We decided to sit down with him and to talk about how he integrates God and Study as a Dominican.
Hear from two brothers finishing up their time at Aquinas Institute about the Dominican emphasis on Study.
I see my own life of study as taking place both in initial formation and in how I use my leisure time. Although, I am currently working towards Masters’ degrees in Theology and Divinity, this is but a small part of my life of study.
I also read books on my own; books on history, theology, science, art, and the lives of noteworthy people, as well as books that encourage my imagination and reflection skills. Study takes place when I engage in reflecting upon my life experiences and my interactions with people in ministry and on the street. Lastly, prayer can be study, for through prayer, I come to understand God and myself better.
However, in all three modes of learning, it is only study when I pass on this knowledge of the world, humanity and God to others through my preaching, writing, conversations, and living out of my life as a religious. “Our studies should tend principally, ardently, and above everything, to make us useful for souls.”
I know that in a few months (God-willing) I will have completed my studies, written my thesis, passed my comprehensive exams, graduated, and been ordained, but does not signify that end of my life of study, but rather just the beginning of a life of study.
After initial formation, I am responsible for my studies, for continuing to grow in my knowledge of God and His people.
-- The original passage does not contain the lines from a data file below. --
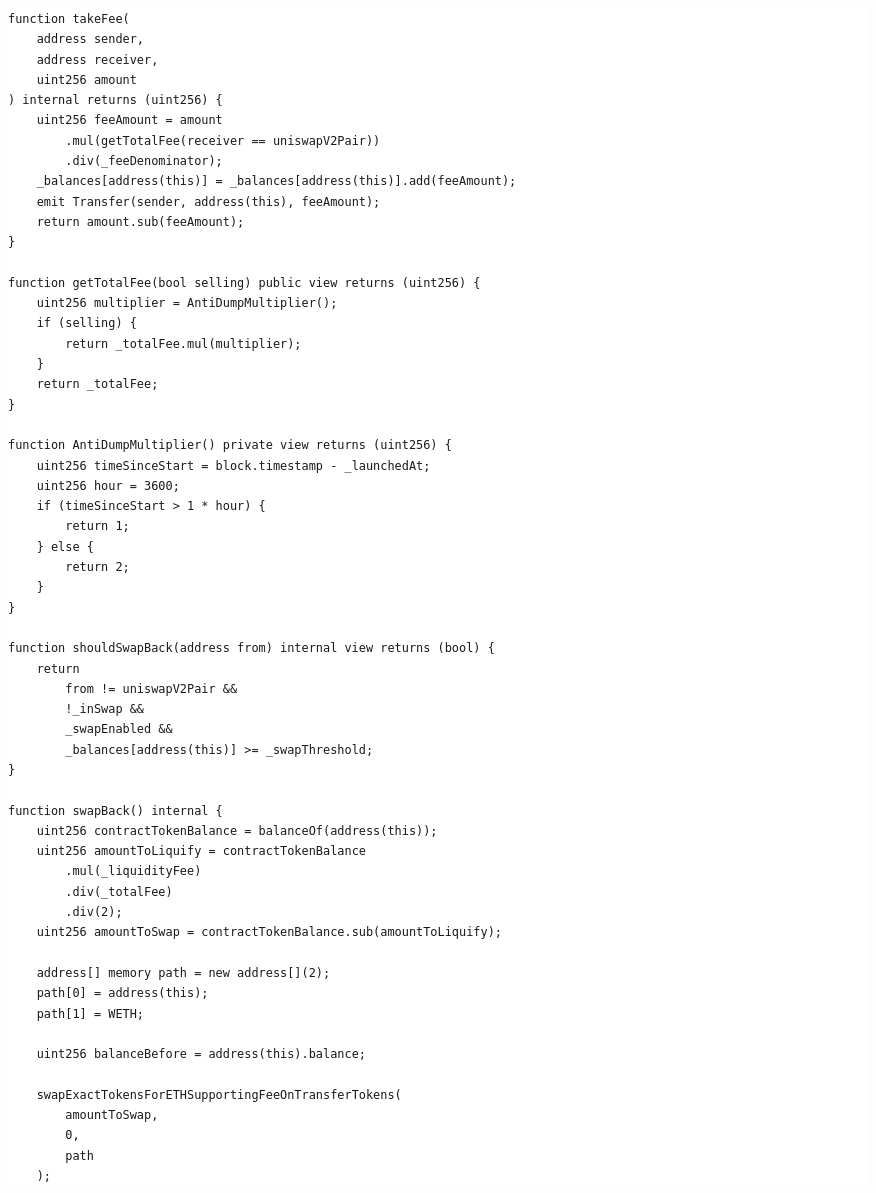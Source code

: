     function takeFee(
        address sender,
        address receiver,
        uint256 amount
    ) internal returns (uint256) {
        uint256 feeAmount = amount
            .mul(getTotalFee(receiver == uniswapV2Pair))
            .div(_feeDenominator);
        _balances[address(this)] = _balances[address(this)].add(feeAmount);
        emit Transfer(sender, address(this), feeAmount);
        return amount.sub(feeAmount);
    }

    function getTotalFee(bool selling) public view returns (uint256) {
        uint256 multiplier = AntiDumpMultiplier();
        if (selling) {
            return _totalFee.mul(multiplier);
        }
        return _totalFee;
    }

    function AntiDumpMultiplier() private view returns (uint256) {
        uint256 timeSinceStart = block.timestamp - _launchedAt;
        uint256 hour = 3600;
        if (timeSinceStart > 1 * hour) {
            return 1;
        } else {
            return 2;
        }
    }

    function shouldSwapBack(address from) internal view returns (bool) {
        return
            from != uniswapV2Pair &&
            !_inSwap &&
            _swapEnabled &&
            _balances[address(this)] >= _swapThreshold;
    }

    function swapBack() internal {
        uint256 contractTokenBalance = balanceOf(address(this));
        uint256 amountToLiquify = contractTokenBalance
            .mul(_liquidityFee)
            .div(_totalFee)
            .div(2);
        uint256 amountToSwap = contractTokenBalance.sub(amountToLiquify);

        address[] memory path = new address[](2);
        path[0] = address(this);
        path[1] = WETH;

        uint256 balanceBefore = address(this).balance;

        swapExactTokensForETHSupportingFeeOnTransferTokens(
            amountToSwap,
            0,
            path
        );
I am accountable to myself and the people of God to continue to grow in my skills in pastoral ministry, preaching, theology, sacramental work, and in comprehensive of the greater world.
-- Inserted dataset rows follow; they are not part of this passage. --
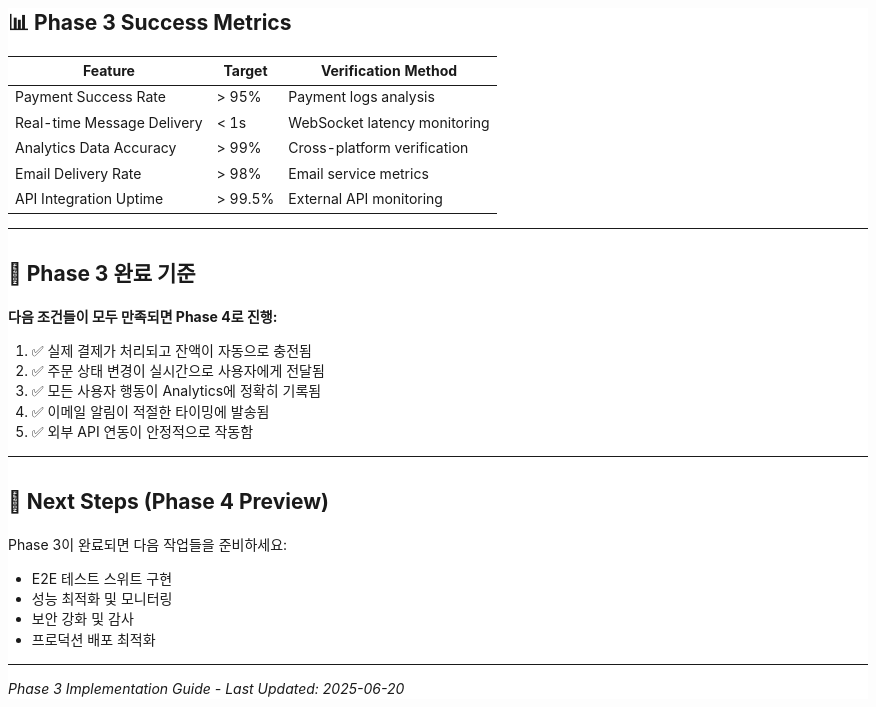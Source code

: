 ## 📊 Phase 3 Success Metrics

| Feature | Target | Verification Method |
|---------|--------|-------------------|
| Payment Success Rate | > 95% | Payment logs analysis |
| Real-time Message Delivery | < 1s | WebSocket latency monitoring |
| Analytics Data Accuracy | > 99% | Cross-platform verification |
| Email Delivery Rate | > 98% | Email service metrics |
| API Integration Uptime | > 99.5% | External API monitoring |

---

## 🎉 Phase 3 완료 기준

**다음 조건들이 모두 만족되면 Phase 4로 진행:**

1. ✅ 실제 결제가 처리되고 잔액이 자동으로 충전됨
2. ✅ 주문 상태 변경이 실시간으로 사용자에게 전달됨
3. ✅ 모든 사용자 행동이 Analytics에 정확히 기록됨
4. ✅ 이메일 알림이 적절한 타이밍에 발송됨
5. ✅ 외부 API 연동이 안정적으로 작동함

---

## 🔄 Next Steps (Phase 4 Preview)

Phase 3이 완료되면 다음 작업들을 준비하세요:
- E2E 테스트 스위트 구현
- 성능 최적화 및 모니터링
- 보안 강화 및 감사
- 프로덕션 배포 최적화

---

*Phase 3 Implementation Guide - Last Updated: 2025-06-20*

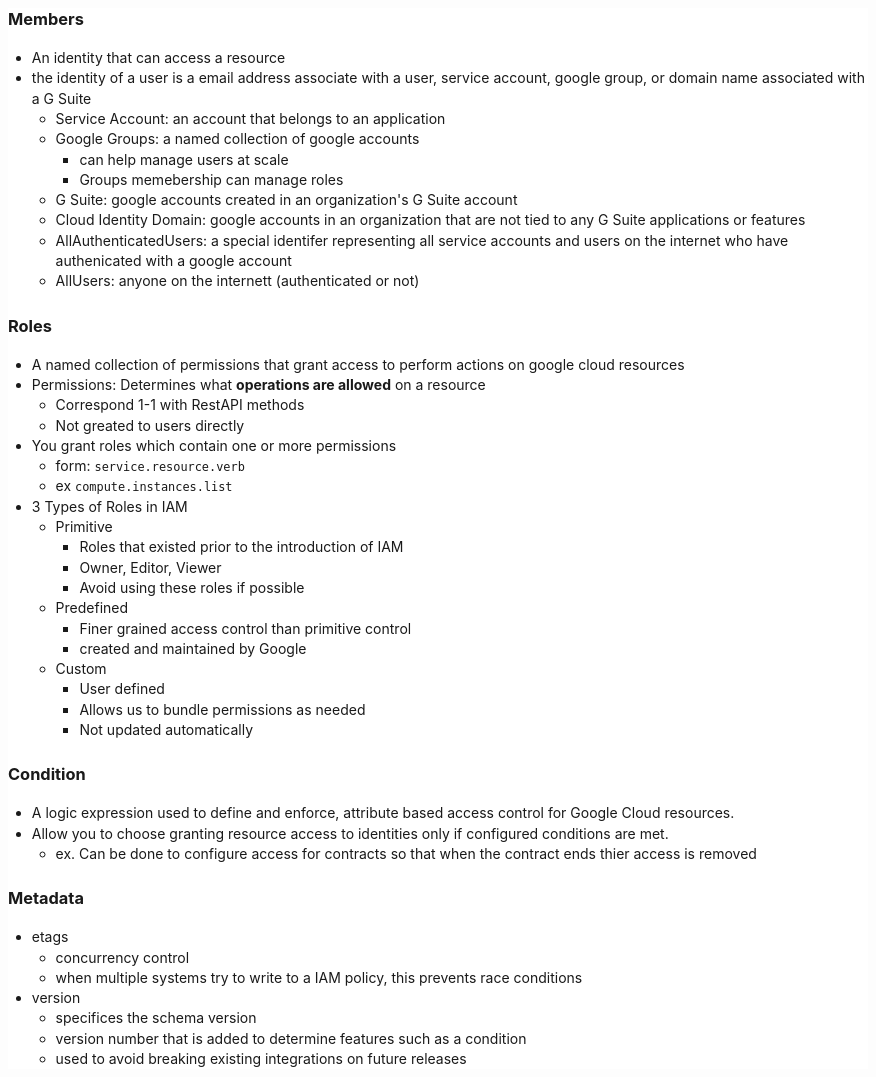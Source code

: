 ### Members
- An identity that can access a resource
- the identity of a user is a email address associate with a user, service account, google group, or domain name associated with a G Suite
    - Service Account: an account that belongs to an application
    - Google Groups: a named collection of google accounts
        - can help manage users at scale
        - Groups memebership can manage roles
    - G Suite: google accounts created in an organization's G Suite account
    - Cloud Identity Domain: google accounts in an organization that are not tied to any G Suite applications or features
    - AllAuthenticatedUsers: a special identifer representing all service accounts and users on the internet who have authenicated with a google account
    - AllUsers: anyone on the internett (authenticated or not)

### Roles
- A named collection of permissions that grant access to perform actions on google cloud resources
- Permissions: Determines what **operations are allowed** on a resource
    - Correspond 1-1 with RestAPI methods
    - Not greated to users directly
- You grant roles which contain one or more permissions
    - form: `service.resource.verb`
    - ex `compute.instances.list`
- 3 Types of Roles in IAM
    - Primitive
        - Roles that existed prior to the introduction of IAM
        - Owner, Editor, Viewer
        - Avoid using these roles if possible
    - Predefined
        - Finer grained access control than primitive control
        - created and maintained by Google
    - Custom
        - User defined
        - Allows us to bundle permissions as needed
        - Not updated automatically

### Condition
- A logic expression used to define and enforce, attribute based access control for Google Cloud resources.
- Allow you to choose granting resource access to identities only if configured conditions are met.
    - ex. Can be done to configure access for contracts so that when the contract ends thier access is removed

### Metadata
- etags
    - concurrency control
    - when multiple systems try to write to a IAM policy, this prevents race conditions
- version
    - specifices the schema version
    - version number that is added to determine features such as a condition
    - used to avoid breaking existing integrations on future releases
My study must continue so that I can be useful to souls.
-Rev. Br. Christopher Johnson, O.P.
As Dominicans we have a number of aphorisms that come up again and again. If you’ve hung out with us you’ve heard, “contemplate and share the fruits of your contemplation,” “if you’ve met one Dominican you’ve met one Dominican,” and “never deny, seldom affirm, and always distinguish.”
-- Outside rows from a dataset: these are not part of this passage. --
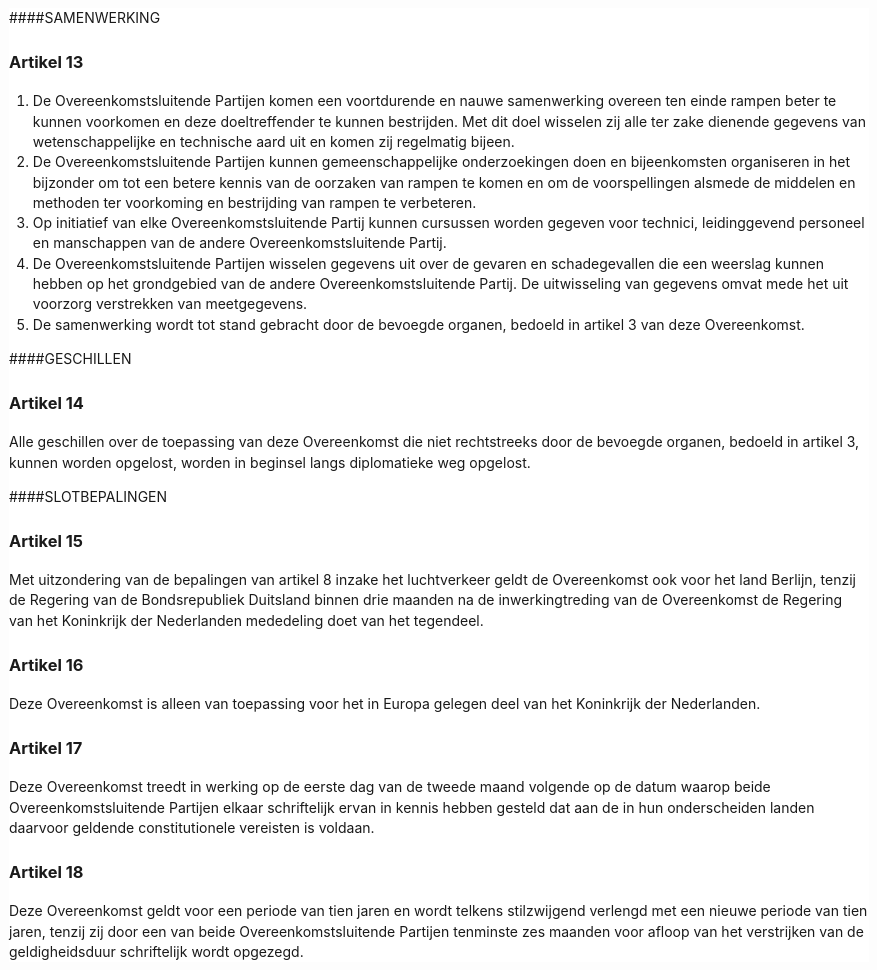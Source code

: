 ####SAMENWERKING

### Artikel  13  

1.  De Overeenkomstsluitende Partijen komen een voortdurende en nauwe samenwerking overeen ten einde rampen beter te kunnen voorkomen en deze doeltreffender te kunnen bestrijden. Met dit doel wisselen zij alle ter zake dienende gegevens van wetenschappelijke en technische aard uit en komen zij regelmatig bijeen.   
2.  De Overeenkomstsluitende Partijen kunnen gemeenschappelijke onderzoekingen doen en bijeenkomsten organiseren in het bijzonder om tot een betere kennis van de oorzaken van rampen te komen en om de voorspellingen alsmede de middelen en methoden ter voorkoming en bestrijding van rampen te verbeteren.   
3.  Op initiatief van elke Overeenkomstsluitende Partij kunnen cursussen worden gegeven voor technici, leidinggevend personeel en manschappen van de andere Overeenkomstsluitende Partij.   
4.  De Overeenkomstsluitende Partijen wisselen gegevens uit over de gevaren en schadegevallen die een weerslag kunnen hebben op het grondgebied van de andere Overeenkomstsluitende Partij. De uitwisseling van gegevens omvat mede het uit voorzorg verstrekken van meetgegevens.   
5.  De samenwerking wordt tot stand gebracht door de bevoegde organen, bedoeld in artikel 3 van deze Overeenkomst.   

####GESCHILLEN

### Artikel  14  

Alle geschillen over de toepassing van deze Overeenkomst die niet rechtstreeks door de bevoegde organen, bedoeld in artikel 3, kunnen worden opgelost, worden in beginsel langs diplomatieke weg opgelost.  

####SLOTBEPALINGEN

### Artikel  15  

Met uitzondering van de bepalingen van artikel 8 inzake het luchtverkeer geldt de Overeenkomst ook voor het land Berlijn, tenzij de Regering van de Bondsrepubliek Duitsland binnen drie maanden na de inwerkingtreding van de Overeenkomst de Regering van het Koninkrijk der Nederlanden mededeling doet van het tegendeel.  

### Artikel  16  

Deze Overeenkomst is alleen van toepassing voor het in Europa gelegen deel van het Koninkrijk der Nederlanden.  

### Artikel  17  

Deze Overeenkomst treedt in werking op de eerste dag van de tweede maand volgende op de datum waarop beide Overeenkomstsluitende Partijen elkaar schriftelijk ervan in kennis hebben gesteld dat aan de in hun onderscheiden landen daarvoor geldende constitutionele vereisten is voldaan.  

### Artikel  18  

Deze Overeenkomst geldt voor een periode van tien jaren en wordt telkens stilzwijgend verlengd met een nieuwe periode van tien jaren, tenzij zij door een van beide Overeenkomstsluitende Partijen tenminste zes maanden voor afloop van het verstrijken van de geldigheidsduur schriftelijk wordt opgezegd.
One that I haven’t heard as often but is of principal importance in my life as a student is, “the wood of the desk is the wood of the Cross.”
In our lives as Dominicans we hear again and again of the value of study, the need to learn and think through the problems of our day, and that we, as Dominicans, are working with the mind of the Church. Clearly, study is one of the most important aspects of our lives.
We are called to study but our study is not self-serving; we don’t chase titles, adding lists of letters to the end of our names.
Instead our study is intimately linked to our mission, the salvation of souls. Study enriches our prayer, our community life, and our preaching.
Through our study we cultivate a desire for truth, and we bring that desire for truth to others.
Our Constitutions state this clearly, “Study enables the brothers to ponder in their hearts the manifold wisdom of God, and equips them for the doctrinal service of the Church and of all people.
They ought to be all the more committed to study because in the Order’s tradition they are called to stimulate people’s desire to know the truth.”
Our study ends up being one of our great gifts to the Lord in service to His people and His Church.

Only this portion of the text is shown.